Business Profile: Awesome Items at the Collectors Station
By Jon Craig
Joe Mazzullo has been a combat helicopter crew chief, volunteer fire chief, police traffic coordinator, brass musician and model train enthusiast. Add hobby shop owner to that lifetime bucket list. He opened his store earlier this month as Awesome Items at the Collectors Station.
Mazzullo, 63, of Mamaroneck is known by nearly everyone in Harrison as director of the Westchester Brassman Drum & Bugle Corps, American Legion Post commander and more than three decades of service with the Harrison Fire Department and Police Department, where he recently retired as an employee of the traffic division.
Mazzullo seized on the opportunity of more spare time, and open retail space a block away from the Harrison Train Station, to move his workshop and massive collection of trains, sports and military memorabilia, amplifiers, guitars and rare snare drum sets, among other “awesome items,” from his home to 229 Harrison Ave. “I had everything in closets and I couldn’t remember what I had,” he said.
In addition to train sets and musical instruments, which line about two-thirds of the store’s shelves and floor space, the collector is selling German helmets, a helmet signed by the Giants’ Frank Gifford, a not-as-rare series of toy Hess gas trucks/vehicles and other time-tested collectibles.
Individual model train cars and engines range in value from $25 to $500. A full train set might sell for $3,000. An original cardboard box for each train car, if in good condition, may sell for $100. Mazzullo sometimes can buy a box alone to package one of his unused cars. He encourages people with trains in their attics to come get estimated values at his shop, since he’s got plenty of up-to-date catalogs with competitive prices.
Last week, Mazzullo was buying as many unique engines as he was selling as word spread among train enthusiasts that his store had opened. “I’m always looking for something that’s elusive,” he said as customers strolled through the store to marvel at chandeliers and a football signed by Dan Marino of the Miami Dolphins.
The bulk of Mazzullo’s business has been on eBay, which he continues to use for out-of-town collectors and finding parts he needs to fix trains, transformers and other gadgets in his workshop.

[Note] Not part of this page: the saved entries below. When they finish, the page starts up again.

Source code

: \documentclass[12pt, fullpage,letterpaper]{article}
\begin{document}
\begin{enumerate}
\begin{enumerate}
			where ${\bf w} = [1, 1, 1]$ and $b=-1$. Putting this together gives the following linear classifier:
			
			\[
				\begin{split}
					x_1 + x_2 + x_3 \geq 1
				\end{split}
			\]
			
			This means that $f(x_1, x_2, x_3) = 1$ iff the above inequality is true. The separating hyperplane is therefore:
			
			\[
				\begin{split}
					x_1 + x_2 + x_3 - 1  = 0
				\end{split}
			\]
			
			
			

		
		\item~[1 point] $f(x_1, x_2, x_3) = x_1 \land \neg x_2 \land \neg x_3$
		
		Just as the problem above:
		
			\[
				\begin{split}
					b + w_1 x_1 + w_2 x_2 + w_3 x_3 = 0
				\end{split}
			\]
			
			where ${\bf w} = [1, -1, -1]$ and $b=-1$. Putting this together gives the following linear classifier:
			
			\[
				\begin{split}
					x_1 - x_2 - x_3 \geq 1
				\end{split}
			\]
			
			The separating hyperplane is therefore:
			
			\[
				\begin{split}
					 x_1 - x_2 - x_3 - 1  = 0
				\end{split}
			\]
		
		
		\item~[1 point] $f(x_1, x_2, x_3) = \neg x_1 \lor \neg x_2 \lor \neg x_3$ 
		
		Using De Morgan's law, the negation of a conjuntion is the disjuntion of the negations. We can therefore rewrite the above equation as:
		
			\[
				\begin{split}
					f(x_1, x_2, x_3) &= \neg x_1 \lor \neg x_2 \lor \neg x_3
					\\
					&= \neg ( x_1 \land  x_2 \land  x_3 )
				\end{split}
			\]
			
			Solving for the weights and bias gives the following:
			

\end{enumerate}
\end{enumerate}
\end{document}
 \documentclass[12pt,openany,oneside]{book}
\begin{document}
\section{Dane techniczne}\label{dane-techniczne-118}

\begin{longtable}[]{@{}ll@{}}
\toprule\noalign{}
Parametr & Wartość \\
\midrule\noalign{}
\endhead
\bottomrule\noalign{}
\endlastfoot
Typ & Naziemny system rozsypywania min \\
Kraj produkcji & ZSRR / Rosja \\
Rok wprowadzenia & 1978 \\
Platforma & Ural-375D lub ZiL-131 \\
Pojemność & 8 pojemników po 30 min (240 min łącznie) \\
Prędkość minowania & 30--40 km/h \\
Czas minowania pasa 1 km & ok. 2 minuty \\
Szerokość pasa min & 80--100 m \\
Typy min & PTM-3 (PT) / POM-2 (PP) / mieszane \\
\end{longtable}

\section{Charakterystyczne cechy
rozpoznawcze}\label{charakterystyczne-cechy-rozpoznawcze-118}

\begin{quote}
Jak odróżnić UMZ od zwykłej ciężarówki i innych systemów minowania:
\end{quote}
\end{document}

Mazzullo said he became a serious collector of trains and other memorabilia about 15 years ago. “I was always good with my hands,” he said, dating back to his military service as a helicopter crew chief during the Vietnam War.

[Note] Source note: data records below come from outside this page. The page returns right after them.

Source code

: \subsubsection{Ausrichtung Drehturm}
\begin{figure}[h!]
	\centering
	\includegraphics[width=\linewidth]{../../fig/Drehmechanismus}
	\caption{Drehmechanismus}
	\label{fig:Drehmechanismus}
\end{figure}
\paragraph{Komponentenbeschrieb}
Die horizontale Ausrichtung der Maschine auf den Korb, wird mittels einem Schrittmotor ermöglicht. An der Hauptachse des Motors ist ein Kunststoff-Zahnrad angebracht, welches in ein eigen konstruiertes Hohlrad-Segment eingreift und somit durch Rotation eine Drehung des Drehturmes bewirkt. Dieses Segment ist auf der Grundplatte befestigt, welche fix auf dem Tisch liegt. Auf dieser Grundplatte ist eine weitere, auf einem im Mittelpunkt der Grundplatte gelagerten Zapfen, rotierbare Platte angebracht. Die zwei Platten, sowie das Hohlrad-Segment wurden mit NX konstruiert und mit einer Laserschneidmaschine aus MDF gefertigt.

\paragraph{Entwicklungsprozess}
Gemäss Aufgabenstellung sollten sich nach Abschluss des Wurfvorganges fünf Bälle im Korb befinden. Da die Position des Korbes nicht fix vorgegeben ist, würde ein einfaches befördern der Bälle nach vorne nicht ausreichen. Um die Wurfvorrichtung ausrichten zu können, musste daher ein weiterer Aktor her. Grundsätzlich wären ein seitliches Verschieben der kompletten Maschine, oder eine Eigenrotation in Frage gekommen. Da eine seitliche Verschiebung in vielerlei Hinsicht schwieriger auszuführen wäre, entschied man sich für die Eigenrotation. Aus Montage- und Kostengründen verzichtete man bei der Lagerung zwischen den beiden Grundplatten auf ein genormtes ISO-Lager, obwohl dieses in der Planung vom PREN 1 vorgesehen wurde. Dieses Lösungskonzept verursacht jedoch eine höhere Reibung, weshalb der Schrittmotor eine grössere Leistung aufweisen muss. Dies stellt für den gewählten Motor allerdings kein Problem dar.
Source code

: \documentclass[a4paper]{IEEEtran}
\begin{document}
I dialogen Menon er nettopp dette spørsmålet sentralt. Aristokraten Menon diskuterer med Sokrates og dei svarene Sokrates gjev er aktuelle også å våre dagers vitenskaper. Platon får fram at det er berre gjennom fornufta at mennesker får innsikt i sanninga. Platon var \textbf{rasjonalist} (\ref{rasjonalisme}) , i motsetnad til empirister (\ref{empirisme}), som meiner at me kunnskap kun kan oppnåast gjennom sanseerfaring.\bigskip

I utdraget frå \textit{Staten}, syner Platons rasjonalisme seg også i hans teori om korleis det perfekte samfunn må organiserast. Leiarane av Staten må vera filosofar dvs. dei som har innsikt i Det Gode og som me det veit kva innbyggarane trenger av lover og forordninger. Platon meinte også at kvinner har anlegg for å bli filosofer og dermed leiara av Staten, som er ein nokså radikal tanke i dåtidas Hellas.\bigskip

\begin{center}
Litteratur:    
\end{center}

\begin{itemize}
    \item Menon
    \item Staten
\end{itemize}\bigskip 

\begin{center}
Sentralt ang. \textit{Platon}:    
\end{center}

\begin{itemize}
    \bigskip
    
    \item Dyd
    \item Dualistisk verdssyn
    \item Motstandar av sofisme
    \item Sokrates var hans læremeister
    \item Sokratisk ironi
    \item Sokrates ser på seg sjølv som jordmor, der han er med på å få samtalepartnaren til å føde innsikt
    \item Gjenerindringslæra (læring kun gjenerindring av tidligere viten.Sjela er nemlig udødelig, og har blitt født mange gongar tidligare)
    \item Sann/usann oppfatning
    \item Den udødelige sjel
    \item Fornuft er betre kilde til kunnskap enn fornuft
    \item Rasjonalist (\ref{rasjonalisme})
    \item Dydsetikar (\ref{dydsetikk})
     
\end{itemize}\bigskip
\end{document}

He’s played with various drum and bugle corps for 55 years, volunteered as a firefighter for 43 years and retired from the Harrison Police Department after working for its traffic division for 31 years. So he has a long track record, pun intended, of sticking with projects.
For now, Mazzullo prefers to meet with customers by appointment only, but the store is open anytime he’s in his Harrison Avenue workshop. “I’ll be here until 9 o’clock,” he said last week.